There are about as many ice cream shops on LBI as there are cop cars hiding out on Long Beach Boulevard. For the most part, you should just go to whichever one is most convenient, like Poppy’s after walking around the lighthouse in Barnegat Light or Shore Good Donuts on your way off the island. But one place that’s worth traveling for is Skipper Dipper in Beach Haven. It’s been around since the ’70s, serving tons of hard and soft serve flavors, sundaes, and milkshakes, including a cold brew float with coffee from La Colombe. A cone with two scoops of cookies and cream ice cream topped with chocolate and vanilla swirl soft serve definitely isn’t the only move, but it is the right one.
You want to get breakfast somewhere, but don’t feel like waiting an hour to go to one of the diners and then getting knocked out by some cream cheese-stuffed french toast and chipped beef covered in gravy. Go to The Local, a casual market right by the foot of the bridge in Ship Bottom, where you can sit outside and read the paper while drinking coffee and eating a pork roll, egg, and cheese. They also serve really good sandwiches until 5pm Mondays-Saturdays and until 4pm on Sundays, so pick up a roast beef with horseradish cheddar on your way to the beach or as a snack for the road on your way off the island.
Dockside seems like a pretty typical diner. It’s a casual space with counter seats and a few booths, and it has a big menu with about 20 types of omelets, as well as sandwiches ranging from grilled cheese to one with Cajun mahi mahi.

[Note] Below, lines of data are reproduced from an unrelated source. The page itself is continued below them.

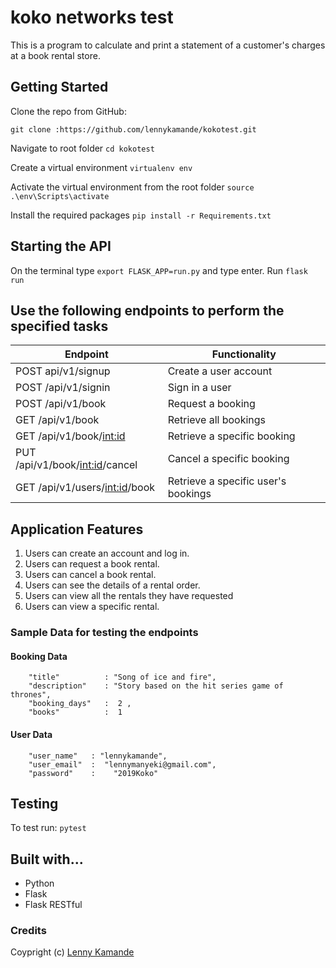 # koko networks test
This is a program to calculate and print a statement of a customer's charges at a book rental store.


## Getting Started
Clone the repo from GitHub:
    
    git clone :https://github.com/lennykamande/kokotest.git

Navigate to root folder
    `cd kokotest`

Create a virtual environment
    `virtualenv env`

Activate the virtual environment from the root folder
    `source .\env\Scripts\activate`

Install the required packages
    `pip install -r Requirements.txt`

## Starting the API

On the terminal type `export FLASK_APP=run.py` and type enter. Run `flask run`

## Use the following endpoints to perform the specified tasks
		 
| 	Endpoint                              | Functionality                                                  
| ----------------------------------------| -----------------------------------------------| 
| POST api/v1/signup                      | Create a user account                          |        
| POST /api/v1/signin                     | Sign in a user                                 |
| POST /api/v1/book                       | Request a booking                              |
| GET /api/v1/book                        | Retrieve all bookings                          | 
| GET /api/v1/book/<int:id>               | Retrieve a specific booking                    |
| PUT /api/v1/book/<int:id>/cancel	      | Cancel a specific booking                      |
| GET /api/v1/users/<int:id>/book         | Retrieve a specific user's bookings            |


## Application Features

1. Users can create an account and log in.
2. Users can request a book rental.
3. Users can cancel a book rental.
4. Users can see the details of a rental order.
5. Users can view all the rentals they have requested
6. Users can view a specific rental.

### Sample Data for testing the endpoints

#### Booking Data
            
        "title" 	     : "Song of ice and fire",
        "description" 	 : "Story based on the hit series game of thrones",
        "booking_days"   :  2 ,
        "books"          :  1   

#### User Data
            
        "user_name"   : "lennykamande",
        "user_email"  :  "lennymanyeki@gmail.com",
        "password"    :    "2019Koko"      
                                                
## Testing

To test run: `pytest`

## Built with...

* Python
* Flask
* Flask RESTful

### Credits
Coypright (c) [Lenny Kamande](https://github.com/lennykamande) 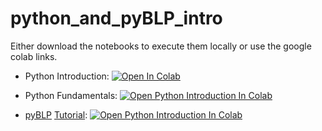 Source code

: # python_and_pyBLP_intro

Either download the notebooks to execute them locally or use the google colab links.

* Python Introduction: [![Open In Colab](https://colab.research.google.com/assets/colab-badge.svg)](https://colab.research.google.com/github/alexcann/python_and_pyBLP_intro/blob/master/python_introduction.ipynb)

* Python Fundamentals: [![Open Python Introduction In Colab](https://colab.research.google.com/assets/colab-badge.svg)](https://colab.research.google.com/github/alexcann/python_and_pyBLP_intro/blob/master/python_fundamentals.ipynb)

* [pyBLP](https://pyblp.readthedocs.io/en/stable/) [Tutorial](https://pyblp.readthedocs.io/en/stable/_notebooks/tutorial/blp.html): [![Open Python Introduction In Colab](https://colab.research.google.com/assets/colab-badge.svg)](https://colab.research.google.com/github/alexcann/python_and_pyBLP_intro/blob/master/pyBLP_presentation.ipynb) 
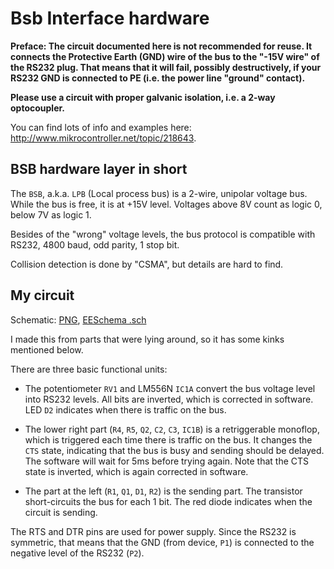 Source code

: # Bsb Interface hardware

**Preface: The circuit documented here is not recommended for reuse. It connects the Protective Earth (GND) wire of the bus to the "-15V wire" of the RS232 plug. That means that it will fail, possibly destructively, if your RS232 GND is connected to PE (i.e. the power line "ground" contact).**

**Please use a circuit with proper galvanic isolation, i.e. a 2-way optocoupler.**

You can find lots of info and examples here: http://www.mikrocontroller.net/topic/218643.

## BSB hardware layer in short

The `BSB`, a.k.a. `LPB` (Local process bus) is a 2-wire, unipolar voltage bus. While the bus is free, it is at +15V level. Voltages above 8V count as logic 0, below 7V as logic 1.

Besides of the "wrong" voltage levels, the bus protocol is compatible with RS232, 4800 baud, odd parity, 1 stop bit.

Collision detection is done by "CSMA", but details are hard to find.

## My circuit

Schematic: [PNG](broetje_interface.sch.svg.png), [EESchema .sch](broetje_interface.sch)

I made this from parts that were lying around, so it has some kinks mentioned below.

There are three basic functional units:

 * The potentiometer `RV1` and LM556N `IC1A` convert the bus voltage level into RS232 levels. All bits are inverted, which is corrected in software. LED `D2` indicates when there is traffic on the bus.
 
 * The lower right part (`R4`, `R5`, `Q2`, `C2`, `C3`, `IC1B`) is a retriggerable monoflop, which is triggered each time there is traffic on the bus. It changes the `CTS` state, indicating that the bus is busy and sending should be delayed. The software will wait for 5ms before trying again. Note that the CTS state is inverted, which is again corrected in software.
 
 * The part at the left (`R1`, `Q1`, `D1`, `R2`) is the sending part. The transistor short-circuits the bus for each 1 bit. The red diode indicates when the circuit is sending.
 
The RTS and DTR pins are used for power supply. Since the RS232 is symmetric, that means that the GND (from device, `P1`) is connected to the negative level of the RS232 (`P2`).
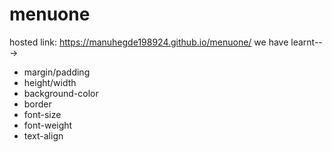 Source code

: # menuone
hosted link:
https://manuhegde198924.github.io/menuone/
we have learnt--->
- margin/padding
- height/width
- background-color
- border
- font-size
- font-weight
- text-align
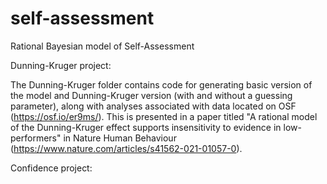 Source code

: # self-assessment
Rational Bayesian model of Self-Assessment

Dunning-Kruger project:

The Dunning-Kruger folder contains code for generating basic version of the model and Dunning-Kruger version (with and without a guessing parameter), along with analyses associated with data located on OSF (https://osf.io/er9ms/). This is presented in a paper titled "A rational model of the Dunning-Kruger effect supports insensitivity to evidence in low-performers" in Nature Human Behaviour (https://www.nature.com/articles/s41562-021-01057-0).

Confidence project:
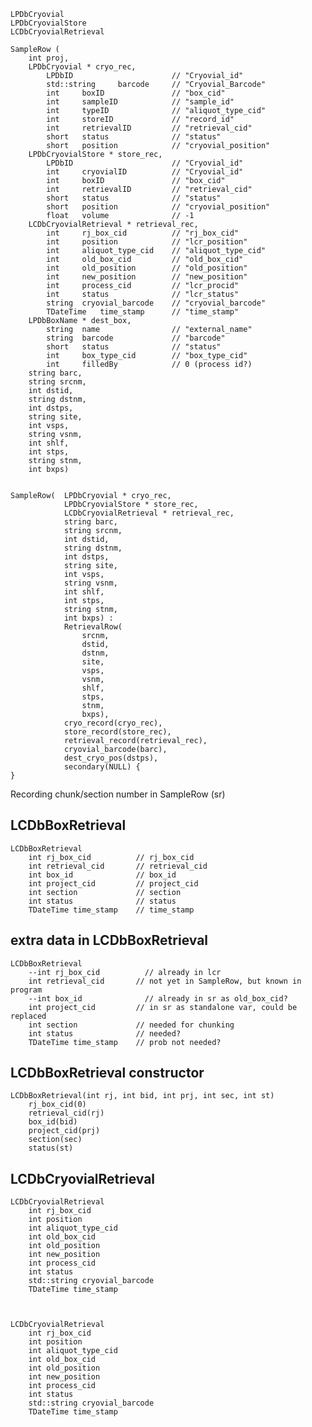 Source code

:     LPDbCryovial
    LPDbCryovialStore
    LCDbCryovialRetrieval

    SampleRow (
        int proj, 
        LPDbCryovial * cryo_rec, 
            LPDbID                      // "Cryovial_id"
            std::string     barcode     // "Cryovial_Barcode"
            int     boxID               // "box_cid"
            int     sampleID            // "sample_id"
            int     typeID              // "aliquot_type_cid"
            int     storeID             // "record_id"
            int     retrievalID         // "retrieval_cid"
            short   status              // "status"
            short   position            // "cryovial_position"
        LPDbCryovialStore * store_rec,
            LPDbID                      // "Cryovial_id" 
            int     cryovialID          // "Cryovial_id"
            int     boxID               // "box_cid"
            int     retrievalID         // "retrieval_cid"
            short   status              // "status"
            short   position            // "cryovial_position"
            float   volume              // -1
        LCDbCryovialRetrieval * retrieval_rec, 
            int     rj_box_cid          // "rj_box_cid"
            int     position            // "lcr_position"
            int     aliquot_type_cid    // "aliquot_type_cid"
            int     old_box_cid         // "old_box_cid"
            int     old_position        // "old_position"
            int     new_position        // "new_position"
            int     process_cid         // "lcr_procid"
            int     status              // "lcr_status"
            string  cryovial_barcode    // "cryovial_barcode"
            TDateTime   time_stamp      // "time_stamp"
        LPDbBoxName * dest_box,        
            string  name                // "external_name"
            string  barcode             // "barcode"
            short   status              // "status"
            int     box_type_cid        // "box_type_cid"
            int     filledBy            // 0 (process id?)
        string barc, 
        string srcnm, 
        int dstid, 
        string dstnm, 
        int dstps, 
        string site, 
        int vsps, 
        string vsnm, 
        int shlf, 
        int stps, 
        string stnm, 
        int bxps)


    SampleRow(  LPDbCryovial * cryo_rec, 
                LPDbCryovialStore * store_rec, 
                LCDbCryovialRetrieval * retrieval_rec,
                string barc, 
                string srcnm, 
                int dstid, 
                string dstnm, 
                int dstps,
                string site, 
                int vsps, 
                string vsnm, 
                int shlf, 
                int stps, 
                string stnm, 
                int bxps) :
                RetrievalRow(
                    srcnm, 
                    dstid, 
                    dstnm, 
                    site, 
                    vsps, 
                    vsnm, 
                    shlf, 
                    stps, 
                    stnm, 
                    bxps),
                cryo_record(cryo_rec), 
                store_record(store_rec), 
                retrieval_record(retrieval_rec), 
                cryovial_barcode(barc), 
                dest_cryo_pos(dstps), 
                secondary(NULL) {
    }

Recording chunk/section number in SampleRow (sr)

## LCDbBoxRetrieval

    LCDbBoxRetrieval
        int rj_box_cid          // rj_box_cid
        int retrieval_cid       // retrieval_cid
        int box_id              // box_id
        int project_cid         // project_cid
        int section             // section
        int status              // status
        TDateTime time_stamp    // time_stamp

## extra data in LCDbBoxRetrieval

    LCDbBoxRetrieval
        --int rj_box_cid          // already in lcr
        int retrieval_cid       // not yet in SampleRow, but known in program
        --int box_id              // already in sr as old_box_cid?
        int project_cid         // in sr as standalone var, could be replaced
        int section             // needed for chunking
        int status              // needed? 
        TDateTime time_stamp    // prob not needed?

## LCDbBoxRetrieval constructor

    LCDbBoxRetrieval(int rj, int bid, int prj, int sec, int st) 
        rj_box_cid(0)
        retrieval_cid(rj)
        box_id(bid)
        project_cid(prj)
        section(sec)
        status(st)

## LCDbCryovialRetrieval

    LCDbCryovialRetrieval
        int rj_box_cid
        int position
        int aliquot_type_cid
        int old_box_cid
        int old_position
        int new_position
        int process_cid
        int status
        std::string cryovial_barcode
        TDateTime time_stamp



    LCDbCryovialRetrieval
        int rj_box_cid
        int position
        int aliquot_type_cid
        int old_box_cid
        int old_position
        int new_position
        int process_cid
        int status
        std::string cryovial_barcode
        TDateTime time_stamp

But the simple-sounding food is all excellent, and it’s right on the water, so if you’re lucky, you’ll be able to watch paddleboarders fall into the bay as you eat your banana and walnut pancakes.
photo credit: David A. Lee
When you want great seafood near the water on LBI, you could eat fried flounder out of to-go containers at Viking Fresh Off The Hook, or you could eat flounder francaise on a white tablecloth at Stefano’s. But for something in between, go to Ship Bottom Shellfish. It’s a casual spot with a big menu that ranges from buffalo calamari to shrimp stuffed with crab imperial, but we like to keep it simple and dip bread into a big bowl of clams with wine and garlic butter. You usually have to wait for a table, but it’s BYOB, so bring a bottle (or a cooler) and hang out on the outdoor patio until your name is called.
Order any of the seven burgers at Wally’s, and your plate will arrive with fries, pickle chips, a burger, and another burger. Whether you get the one topped with pepper jack and jalapeños or the one with BBQ sauce and cheddar, you’ll get two burgers that are cooked in a cast-iron skillet for around $15. On the off chance that you need more reason to go to this diner in Surf City, they also serve great stuff at breakfast, like big pancakes filled with peanut butter and chocolate chips, and topped with chocolate, peanut sauce, and powdered sugar.